Parmi ceux que je nomme les réalistes... il y avait le directeur d'un orphelinat basé à Salvador de Bahia.
Je lui ai posé la question (assez sûr de moi quant à la réponse...)
Le problème n'est pas d'attaquer untel ou untel, c'est de mettre le doigt sur l'altruisme mal pensé, l'escroquerie de certains "organisateurs d'humanitaires" et de dire à certains humanitaires potentiels que "faut pas rêver"
En dehors bien sûr de tâches très spécifiques comme l'enseignement de l'anglais à des enfants (dont vous avez parlé) - et encore, quand on est soi-même pédagogue et parfaitement lusophone..
vous qui bossez dans un orphelinat, pouvez-vous confirmer ou infirmer que dans 99 cas sur 100 la bonne volonté (même incontestable) et le volontarisme ne donnent pas la capacité et les compétences pour s'occuper de gamins au Brésil?
Et la réponse est arrivée de suite, implacable, lucide et redoutable de férocité contenue.
Bien sûr que non. Le bénévolat est une théraphie que les gens ont trouvée pour se délivrer de l'ennui dans lequel la société les enferme, et souvent ils viennent nous "aider" pous se faire soigner eux-même !!!
La personne en question avait signalé auparavant (là c'était dans une autre optique) une "bénévole humanitaire" qui s'est proposée à son orphelinat pour donner des cours d'anglais aux gamins contre le logement, mais qui, ayant très vite découvert des charmes des nuits bahianaises, passait ses journées à récupérer vautrée sur son matelas après s'être fait sauter nuit après nuit, et qui a eu le culot de demander une "attestation" en fin de séjour, pour nourrir son CV!)
Pourquoi est-ce que je ressors ce vieux débat?
Parce qu'il est "remonté" récemment par le biais d'une contribution tardive... laquelle est le plus beau cadeau de Noël que j'ai reçu (facile d'ailleurs, c'était le seul... mais il aurait gagné toute compétition). Merci, "Demi-Lune"!
Bonjour Benjamin, je sais que ce post est déjà assez vieux, mais je suis tombé dessus par hasard en cherchant des articles sur l'hypocrisie du "tourisme solidaire".
Appelons les choses par leur vrai nom: ce n'est pas de l'aide humanitaire que font la majorité de ces jeunes sans compétences particulières lorsqu'ils se rendent à l'étranger, il s'agit bien de TOURISME et non de MISSIONS HUMANITAIRES à proprement parler.
Je voulais juste vous dire Benjamin, que j'ai apprécié vos interventions.

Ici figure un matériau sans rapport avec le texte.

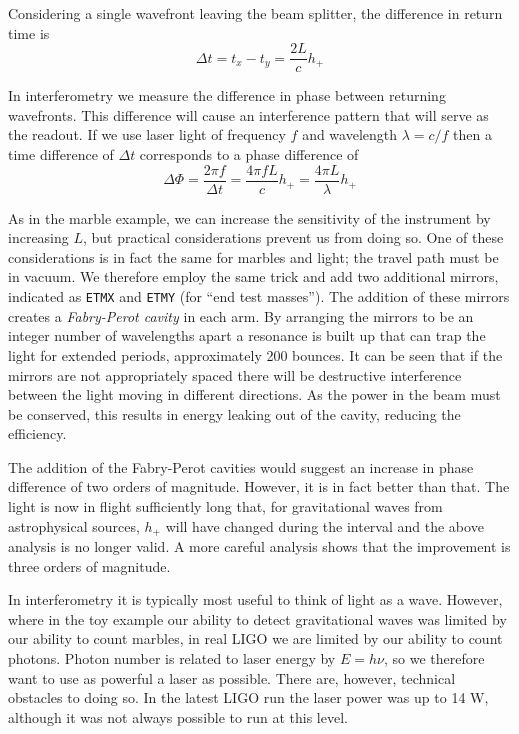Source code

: Considering a single wavefront leaving the beam splitter, the
difference in return time is
%
\begin{equation*}
\Delta t = t_x - t_y = \frac{2L}{c} h_+
\end{equation*}

In interferometry we measure the difference in phase between returning
wavefronts.  This difference will cause an interference pattern that
will serve as the readout.  If we use laser light of frequency $f$ and
wavelength $\lambda = c/f$ then a time difference of $\Delta t$
corresponds to a phase difference of 
%
\begin{equation*}
\Delta \Phi = \frac{2\pi f}{\Delta t} = \frac{4\pi f L}{c} h_+
= \frac{4\pi L}{\lambda} h_+
\end{equation*}

As in the marble example, we can increase the sensitivity of the
instrument by increasing $L$, but practical considerations prevent us
from doing so.  One of these considerations is in fact the same for
marbles and light; the travel path must be in vacuum.  We
therefore employ the same trick and add two additional mirrors,
indicated as \texttt{ETMX} and \texttt{ETMY} (for ``end test
masses'').  The addition of these mirrors creates a \emph{Fabry-Perot
cavity} in each arm.  By arranging the mirrors to be an integer
number of wavelengths apart a resonance is built up that can trap the
light for extended periods, approximately 200 bounces.  It can be seen
that if the mirrors are not appropriately spaced there will be
destructive interference between the light moving in different
directions.  As the power in the beam must be conserved, this results
in energy leaking out of the cavity, reducing the efficiency.

The addition of the Fabry-Perot cavities would suggest an increase in
phase difference of two orders of magnitude.  However, it is in fact
better than that.  The light is now in flight sufficiently long that,
for gravitational waves from astrophysical sources, $h_+$ will have
changed during the interval and the above analysis is no longer
valid.  A more careful analysis shows that the improvement is 
three orders of magnitude.

In interferometry it is typically most useful to think of light as a
wave.  However, where in the toy example our ability to detect
gravitational waves was limited by our ability to count marbles, in
real LIGO we are limited by our ability to count photons.  Photon
number is related to laser energy by $E=h\nu$, so we therefore want to
use as powerful a laser as possible.  There are, however, technical
obstacles to doing so.  In the latest LIGO run the laser power was up
to 14 W, although it was not always possible to run at this level.

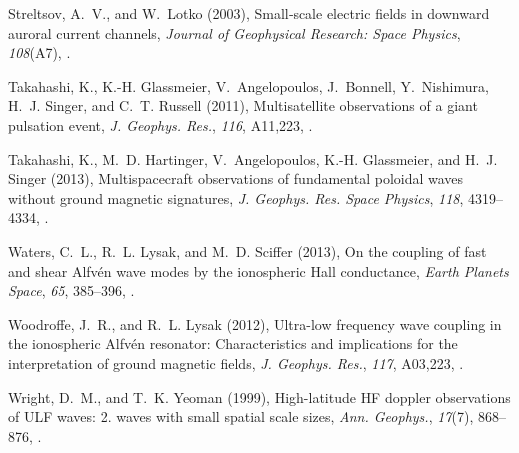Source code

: \documentclass[draft,linenumbers]{agujournal}
\begin{document}
\begin{thebibliography}{62}
Streltsov, A.~V., and W.~Lotko (2003), Small‐scale electric fields in
  downward auroral current channels, \textit{Journal of Geophysical Research:
  Space Physics}, \textit{108}(A7), .

Takahashi, K., K.-H. Glassmeier, V.~Angelopoulos, J.~Bonnell, Y.~Nishimura,
  H.~J. Singer, and C.~T. Russell (2011), Multisatellite observations of a
  giant pulsation event, \textit{J. Geophys. Res.}, \textit{116}, A11,223,
  .

Takahashi, K., M.~D. Hartinger, V.~Angelopoulos, K.-H. Glassmeier, and H.~J.
  Singer (2013), Multispacecraft observations of fundamental poloidal waves
  without ground magnetic signatures, \textit{J. Geophys. Res. Space Physics},
  \textit{118}, 4319--4334, .

Waters, C.~L., R.~L. Lysak, and M.~D. Sciffer (2013), On the coupling of fast
  and shear {Alfv{\'e}n} wave modes by the ionospheric {Hall} conductance,
  \textit{Earth Planets Space}, \textit{65}, 385--396,
  .

Woodroffe, J.~R., and R.~L. Lysak (2012), Ultra-low frequency wave coupling in
  the ionospheric {Alfv{\'e}n} resonator: Characteristics and implications for
  the interpretation of ground magnetic fields, \textit{J. Geophys. Res.},
  \textit{117}, A03,223, .

Wright, D.~M., and T.~K. Yeoman (1999), High-latitude {HF} doppler observations
  of {ULF} waves: 2. waves with small spatial scale sizes, \textit{Ann.
  Geophys.}, \textit{17}(7), 868--876, .


\end{thebibliography}
\end{document}
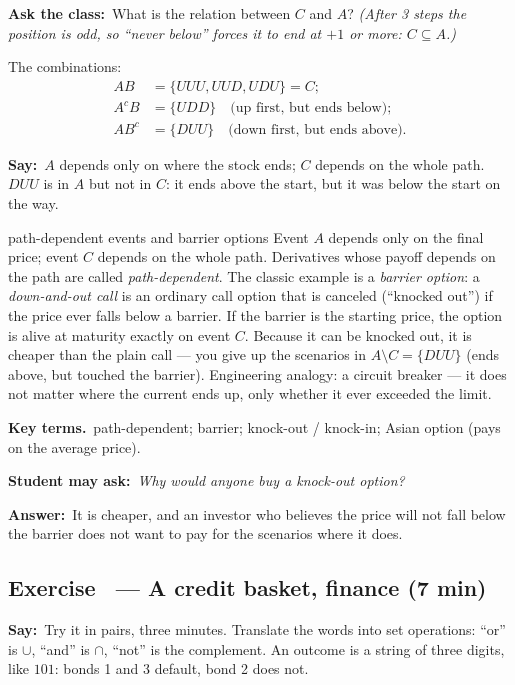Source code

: \documentclass[11pt,a4paper,parskip=half]{scrartcl}
\newcommand{\terms}{\par\textbf{\color{plum}Key terms.}\ }
\newcommand{\sq}[1]{\par\textbf{\color{plum}Student may ask:}\ \emph{#1}\par}
\newcommand{\ans}{\textbf{Answer:}\ }
\newcommand{\say}{\textbf{\color{teal}Say:}\ }
\newcommand{\ask}{\textbf{\color{navy}Ask the class:}\ }
\begin{document}
\ask What is the relation between $C$ and $A$? \emph{(After 3 steps the
position is odd, so ``never below'' forces it to end at $+1$ or more:
$C\subseteq A$.)}

The combinations:
\[ \begin{aligned}
		AB   & =\{UUU,UUD,UDU\}=C;                          \\
		A^cB & =\{UDD\}\quad\text{(up first, but ends below)};   \\
		AB^c & =\{DUU\}\quad\text{(down first, but ends above)}.
	\end{aligned} \]

\say $A$ depends only on where the stock ends; $C$ depends on the whole
path. $DUU$ is in $A$ but not in $C$: it ends above the start, but it was
below the start on the way.

\begin{bg}{path-dependent events and barrier options}
	Event $A$ depends only on the final price; event $C$ depends on the whole
	path. Derivatives whose payoff depends on the path are called
	\emph{path-dependent}. The classic example is a \emph{barrier option}: a
	\emph{down-and-out call} is an ordinary call option that is canceled
	(``knocked out'') if the price ever falls below a barrier. If the barrier
	is the starting price, the option is alive at maturity exactly on event
	$C$. Because it can be knocked out, it is cheaper than the plain call ---
	you give up the scenarios in $A\setminus C=\{DUU\}$ (ends above, but
	touched the barrier). Engineering analogy: a circuit breaker --- it does
	not matter where the current ends up, only whether it ever exceeded the
	limit.

	\terms path-dependent; barrier; knock-out / knock-in; Asian option (pays
	on the average price).

	\sq{Why would anyone buy a knock-out option?}
	\ans It is cheaper, and an investor who believes the price will not fall
	below the barrier does not want to pay for the scenarios where it does.
\end{bg}

\subsection{Exercise~ --- A credit basket, finance (7 min)}


\say Try it in pairs, three minutes. Translate the words into set
operations: ``or'' is $\cup$, ``and'' is $\cap$, ``not'' is the complement.
An outcome is a string of three digits, like $101$: bonds 1 and 3 default,
bond 2 does not.
\end{document}
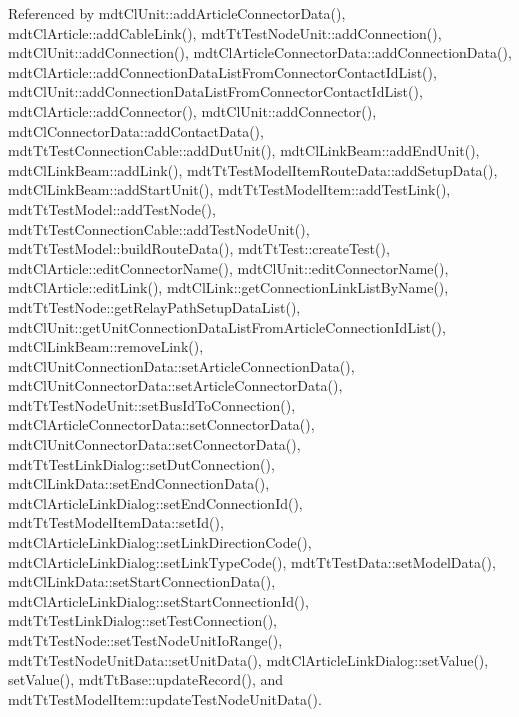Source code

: Referenced by mdt\-Cl\-Unit\-::add\-Article\-Connector\-Data(), mdt\-Cl\-Article\-::add\-Cable\-Link(), mdt\-Tt\-Test\-Node\-Unit\-::add\-Connection(), mdt\-Cl\-Unit\-::add\-Connection(), mdt\-Cl\-Article\-Connector\-Data\-::add\-Connection\-Data(), mdt\-Cl\-Article\-::add\-Connection\-Data\-List\-From\-Connector\-Contact\-Id\-List(), mdt\-Cl\-Unit\-::add\-Connection\-Data\-List\-From\-Connector\-Contact\-Id\-List(), mdt\-Cl\-Article\-::add\-Connector(), mdt\-Cl\-Unit\-::add\-Connector(), mdt\-Cl\-Connector\-Data\-::add\-Contact\-Data(), mdt\-Tt\-Test\-Connection\-Cable\-::add\-Dut\-Unit(), mdt\-Cl\-Link\-Beam\-::add\-End\-Unit(), mdt\-Cl\-Link\-Beam\-::add\-Link(), mdt\-Tt\-Test\-Model\-Item\-Route\-Data\-::add\-Setup\-Data(), mdt\-Cl\-Link\-Beam\-::add\-Start\-Unit(), mdt\-Tt\-Test\-Model\-Item\-::add\-Test\-Link(), mdt\-Tt\-Test\-Model\-::add\-Test\-Node(), mdt\-Tt\-Test\-Connection\-Cable\-::add\-Test\-Node\-Unit(), mdt\-Tt\-Test\-Model\-::build\-Route\-Data(), mdt\-Tt\-Test\-::create\-Test(), mdt\-Cl\-Article\-::edit\-Connector\-Name(), mdt\-Cl\-Unit\-::edit\-Connector\-Name(), mdt\-Cl\-Article\-::edit\-Link(), mdt\-Cl\-Link\-::get\-Connection\-Link\-List\-By\-Name(), mdt\-Tt\-Test\-Node\-::get\-Relay\-Path\-Setup\-Data\-List(), mdt\-Cl\-Unit\-::get\-Unit\-Connection\-Data\-List\-From\-Article\-Connection\-Id\-List(), mdt\-Cl\-Link\-Beam\-::remove\-Link(), mdt\-Cl\-Unit\-Connection\-Data\-::set\-Article\-Connection\-Data(), mdt\-Cl\-Unit\-Connector\-Data\-::set\-Article\-Connector\-Data(), mdt\-Tt\-Test\-Node\-Unit\-::set\-Bus\-Id\-To\-Connection(), mdt\-Cl\-Article\-Connector\-Data\-::set\-Connector\-Data(), mdt\-Cl\-Unit\-Connector\-Data\-::set\-Connector\-Data(), mdt\-Tt\-Test\-Link\-Dialog\-::set\-Dut\-Connection(), mdt\-Cl\-Link\-Data\-::set\-End\-Connection\-Data(), mdt\-Cl\-Article\-Link\-Dialog\-::set\-End\-Connection\-Id(), mdt\-Tt\-Test\-Model\-Item\-Data\-::set\-Id(), mdt\-Cl\-Article\-Link\-Dialog\-::set\-Link\-Direction\-Code(), mdt\-Cl\-Article\-Link\-Dialog\-::set\-Link\-Type\-Code(), mdt\-Tt\-Test\-Data\-::set\-Model\-Data(), mdt\-Cl\-Link\-Data\-::set\-Start\-Connection\-Data(), mdt\-Cl\-Article\-Link\-Dialog\-::set\-Start\-Connection\-Id(), mdt\-Tt\-Test\-Link\-Dialog\-::set\-Test\-Connection(), mdt\-Tt\-Test\-Node\-::set\-Test\-Node\-Unit\-Io\-Range(), mdt\-Tt\-Test\-Node\-Unit\-Data\-::set\-Unit\-Data(), mdt\-Cl\-Article\-Link\-Dialog\-::set\-Value(), set\-Value(), mdt\-Tt\-Base\-::update\-Record(), and mdt\-Tt\-Test\-Model\-Item\-::update\-Test\-Node\-Unit\-Data().

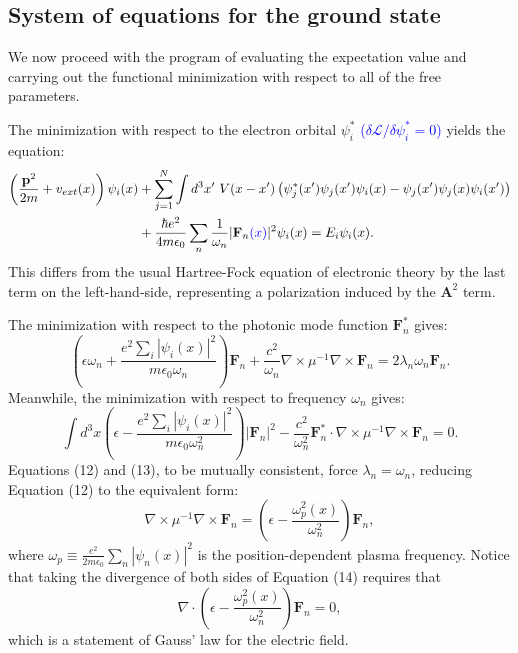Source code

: \documentclass[aps,prb,onecolumn,
	groupedaddress,superscriptaddress,
	amsfonts,amssymb,amsmath,floatfix,
	citeautoscript]{revtex4-1}
\newcommand{\Jadd}[1]{\textcolor{blue}{#1}}
\begin{document}
\subsection{System of equations for the ground state}
We now proceed with the program of evaluating the expectation value and carrying out the functional minimization with respect to all of the free parameters. 

The minimization with respect to the electron orbital $\psi_i^*$ \Jadd{($\delta\mathcal{L}/\delta\psi_i^*=0$) }yields the equation:
\begin{align}
\left(\frac{\mathbf{p}^2}{2m}+v_{ext}(x) \right)\psi_i(x) &+  \sum\limits_{j=1}^N \int d^3x' ~ V(x-x')\left(\psi^*_j(x')\psi_j(x')\psi_i(x) - \psi_j(x')\psi_j(x)\psi_i(x')  \right) \nonumber \\ &+ \frac{\hbar e^2}{4m\epsilon_0}\sum_n \frac{1}{\omega_n}|\mathbf{F}_n\Jadd{(x)}|^2\psi_i(x)  = E_i\psi_i(x).
\end{align}
This differs from the usual Hartree-Fock equation of electronic theory by the last term on the left-hand-side, representing a polarization induced by the $\mathbf{A}^2$ term.

The minimization with respect to the photonic mode function $\mathbf{F}_n^*$ gives:
\begin{equation}
\left(\epsilon\omega_n+\frac{e^2\sum_i|\psi_i(x)|^2}{m\epsilon_0\omega_n} \right)\mathbf{F}_n + \frac{c^2}{\omega_n}\nabla\times\mu^{-1}\nabla\times\mathbf{F}_n = 2\lambda_n\omega_n\mathbf{F}_n.
\end{equation}
Meanwhile, the minimization with respect to frequency $\omega_n$ gives:
\begin{equation}
\int d^3x\left(\epsilon - \frac{e^2\sum_i|\psi_i(x)|^2}{m\epsilon_0\omega^2_n}\right)|\mathbf{F}_n|^2 - \frac{c^2}{\omega_n^2}\mathbf{F}_n^*\cdot\nabla\times\mu^{-1}\nabla\times\mathbf{F}_n=0.
\end{equation}
Equations (12) and (13), to be mutually consistent, force $\lambda_n = \omega_n$, reducing Equation (12) to the equivalent form:
\begin{equation}
\nabla\times\mu^{-1}\nabla\times\mathbf{F}_n = \left(\epsilon - \frac{\omega_p^2(x)}{\omega_n^2} \right)\mathbf{F}_n,
\end{equation}
where $\omega_p \equiv \frac{e^2}{2m\epsilon_0}\sum_n|\psi_n(x)|^2$ is the position-dependent plasma frequency. Notice that taking the divergence of both sides of Equation (14) requires that
\begin{equation}
\nabla\cdot\left(\epsilon - \frac{\omega_p^2(x)}{\omega_n^2} \right)\mathbf{F}_n = 0,
\end{equation}
which is a statement of Gauss' law for the electric field.
\end{document}
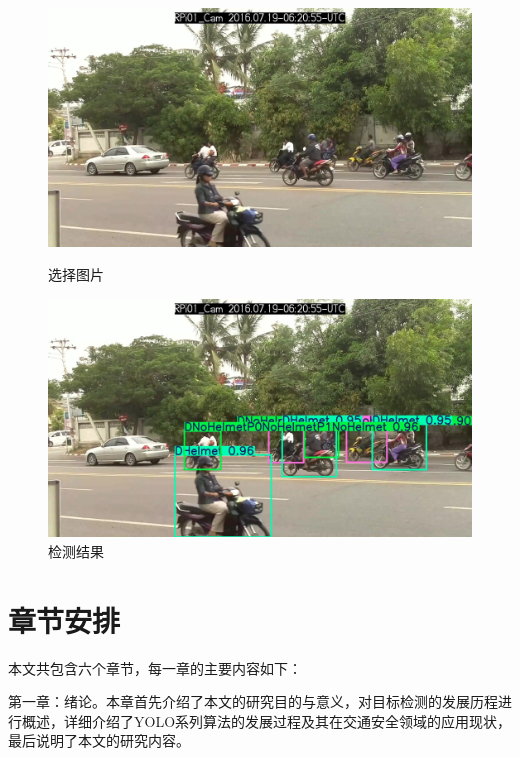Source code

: \begin{figure}[!htb]
  \centering
  \begin{minipage}{0.45\textwidth} %
      \centering
      \includegraphics[width=\textwidth]{figs/chap01/source.jpg}
      \caption{选择图片}
      \label{fig:source}
  \end{minipage}
  \hfill %
  \begin{minipage}{0.45\textwidth}
      \centering
      \includegraphics[width=\textwidth]{figs/chap01/result.png}
      \caption{检测结果}
      \label{fig:result}
  \end{minipage}
\end{figure}


\section{章节安排}
本文共包含六个章节，每一章的主要内容如下：

第一章：绪论。本章首先介绍了本文的研究目的与意义，对目标检测的发展历程进行概述，详细介绍了YOLO系列算法的发展过程及其在交通安全领域的应用现状，最后说明了本文的研究内容。

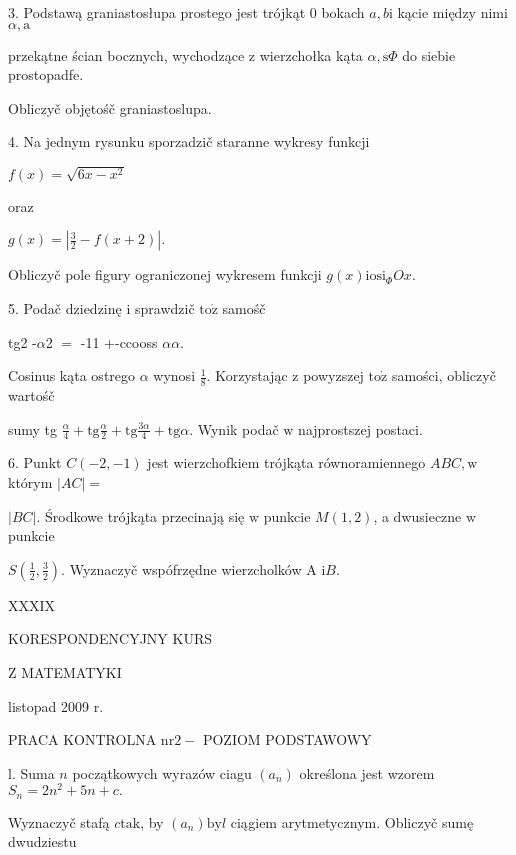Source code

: \documentclass[a4paper,12pt]{article}
\begin{document}
3. Podstawą graniastosłupa prostego jest trójkąt $0$ bokach $a, b\mathrm{i}$ kącie między nimi $\alpha, \mathrm{a}$

przekątne ścian bocznych, wychodzące $\mathrm{z}$ wierzchołka kąta $\alpha, \mathrm{s}\Phi$ do siebie prostopadfe.

Obliczyč objętośč graniastoslupa.

4. Na jednym rysunku sporzadzič staranne wykresy funkcji

$f(x)=\sqrt{6x-x^{2}}$

oraz

$g(x)=|\displaystyle \frac{3}{2}-f(x+2)|.$

Obliczyč pole figury ograniczonej wykresem funkcji $g(x)\mathrm{i}\mathrm{o}\mathrm{s}\mathrm{i}_{\Phi}Ox.$

5. Podač dziedzinę $\mathrm{i}$ sprawdzič $\mathrm{t}\mathrm{o}\dot{\mathrm{z}}$ samośč

tg2 -$\alpha$2 $=$ -11 $+$-ccooss $\alpha\alpha$.

Cosinus kąta ostrego $\alpha$ wynosi $\displaystyle \frac{1}{8}$. Korzystając $\mathrm{z}$ powyzszej $\mathrm{t}\mathrm{o}\dot{\mathrm{z}}$ samości, obliczyč wartośč

sumy tg $\displaystyle \frac{\alpha}{4}+\mathrm{t}\mathrm{g}\frac{\alpha}{2}+\mathrm{t}\mathrm{g}\frac{3\alpha}{4}+\mathrm{t}\mathrm{g}\alpha$. Wynik podač $\mathrm{w}$ najprostszej postaci.

6. Punkt $C(-2,-1)$ jest wierzchofkiem trójkąta równoramiennego $ABC, \mathrm{w}$ którym $|AC|=$

$|BC|$. Środkowe trójkąta przecinają się $\mathrm{w}$ punkcie $M(1,2)$, a dwusieczne $\mathrm{w}$ punkcie

$S(\displaystyle \frac{1}{2},\frac{3}{2})$. Wyznaczyč wspófrzędne wierzcholków A $\mathrm{i}B.$





XXXIX

KORESPONDENCYJNY KURS

Z MATEMATYKI

listopad 2009 r.

PRACA KONTROLNA $\mathrm{n}\mathrm{r} 2-$ POZIOM PODSTAWOWY

l. Suma $n$ początkowych wyrazów ciagu $(a_{n})$ określona jest wzorem $S_{n} =2n^{2}+5n+c.$

Wyznaczyč stafą $c\mathrm{t}\mathrm{a}\mathrm{k}$, by $(a_{n})\mathrm{b}\mathrm{y}l$ ciągiem arytmetycznym. Obliczyč sumę dwudziestu
\end{document}
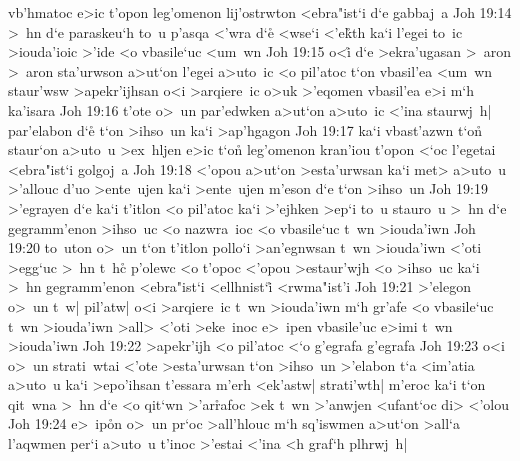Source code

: vb'hmatoc
e>ic
t'opon
leg'omenon
lij'ostrwton
<ebra"ist`i
d`e
gabbaj~a\bibvsend
\vs Joh 19:14
>~hn
d`e
paraskeu`h
to~u
p'asqa
<'wra
d`e\r{}
<wse`i
<'e\r{k}th
ka`i
l'egei
to~ic
>iouda'ioic
>'ide
<o
vbasile`uc
<um~wn\bibvsend
\vs Joh 19:15
o<i\r{}
d`e
>ekra'ugasan
>~aron
>~aron
sta'urwson
a>ut`on
l'egei
a>uto~ic
<o
pil'atoc
t`on
vbasil'ea
<um~wn
staur'wsw
>apekr'ijhsan
o<i
>arqiere~ic
o>uk
>'eqomen
vbasil'ea
e>i
m`h
ka'isara\bibvsend
\vs Joh 19:16
t'ote
o>~un
par'edwken
a>ut`on
a>uto~ic
<'ina
staurwj~h|
par'elabon
d`e\r{}
t`on
>ihso~un
ka`i
>ap'hgagon\bibvsend
\vs Joh 19:17
ka`i
vbast'azwn
t`on\r{}
staur`on
a>uto~u
>ex~hljen
e>ic
t`on\r{}
leg'omenon
kran'iou
t'opon
<`oc
l'egetai
<ebra"ist`i
golgoj~a\bibvsend
\vs Joh 19:18
<'opou
a>ut`on
>esta'urwsan
ka`i
met>
a>uto~u
>'allouc
d'uo
>ente~ujen
ka`i
>ente~ujen
m'eson
d`e
t`on
>ihso~un\bibvsend
\vs Joh 19:19
>'egrayen
d`e
ka`i
t'itlon
<o
pil'atoc
ka`i
>'ejhken
>ep`i
to~u
stauro~u
>~hn
d`e
gegramm'enon
>ihso~uc
<o
nazwra~ioc
<o
vbasile`uc
t~wn
>iouda'iwn\bibvsend
\vs Joh 19:20
to~uton
o>~un
t`on
t'itlon
pollo`i
>an'egnwsan
t~wn
>iouda'iwn
<'oti
>egg`uc
>~hn
t~hc\r{}
p'olewc
<o
t'opoc
<'opou
>estaur'wjh
<o
>ihso~uc
ka`i
>~hn
gegramm'enon
<ebra"ist`i
<ellhnist`i\r{}
<rwma"ist'i\bibvsend
\vs Joh 19:21
>'elegon
o>~un
t~w|
pil'atw|
o<i
>arqiere~ic
t~wn
>iouda'iwn
m`h
gr'afe
<o
vbasile`uc
t~wn
>iouda'iwn
>all>
<'oti
>eke~inoc
e>~ipen
vbasile'uc
e>imi
t~wn
>iouda'iwn\bibvsend
\vs Joh 19:22
>apekr'ijh
<o
pil'atoc
<`o
g'egrafa
g'egrafa\bibvsend
\vs Joh 19:23
o<i
o>~un
strati~wtai
<'ote
>esta'urwsan
t`on
>ihso~un
>'elabon
t`a
<im'atia
a>uto~u
ka`i
>epo'ihsan
t'essara
m'erh
<ek'astw|
strati'wth|
m'eroc
ka`i
t`on
qit~wna
>~hn
d`e
<o
qit`wn
>'ar\r{r}afoc
>ek
t~wn
>'anwjen
<ufant`oc
di>
<'olou\bibvsend
\vs Joh 19:24
e>~ip\r{o}n
o>~un
pr`oc
>all'hlouc
m`h
sq'iswmen
a>ut`on
>all`a
l'aqwmen
per`i
a>uto~u
t'inoc
>'estai
<'ina
<h
graf`h
plhrwj~h|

Pour m'être inscrite à plusieurs organisme de TOURISME solidaire pour moins de 30 ans, qui reçoivent des subventions gouvernementales, j'ai vite compris que quelque chose n'allait pas.
Je suis allée passée des journées d'entrevues de sélection dans lesquelles des animateurs très arrogants nous obligeaient à faire des activités stupides, et dont je ne crois pas que cela va réellement aider les populations concernées par le voyage. "Inventez une langue imaginaire", "créez une danse tribale à la sauce granolas hippie ethnique", et autres conneries du genre.
À l'époque, j'étais pauvre, je travaillais dans un restaurant et j'avais beaucoup de difficultés à me payer des vêtements, mais je voulais échapper à ma vie de merde quelques mois pour vivre une expérience enrichissante. Bon j'avoue que moi aussi j'avais pas mal plus d'objectifs "touristes" qu'humanitaires. J'ai été choquée de gaspiller une journée de travail non-rénumérée, pour aller m'inventer une "langue imaginaire" dans un organisme con, que je ne nommerai pas. En revenant de là, j'ai raconté ça à mes collègues de travail africains qui ont bien sûr trouvés cela complètement stupide.
Une de nos collègues était justement fille à papa gâtée hippie qui travaillait au resto juste pour se payer des vêtements et des "voyages humanitaires" en Afrique. Et bien, nos collègues africains, elle ne leur parlait presque pas.
Il faut croire qu'en dehors de l'Afrique, les Africains ne l'intéressent pas, parce qu'ils ne sont pas habillés multicolores, ne jouent pas du tam tam ou un truc du genre.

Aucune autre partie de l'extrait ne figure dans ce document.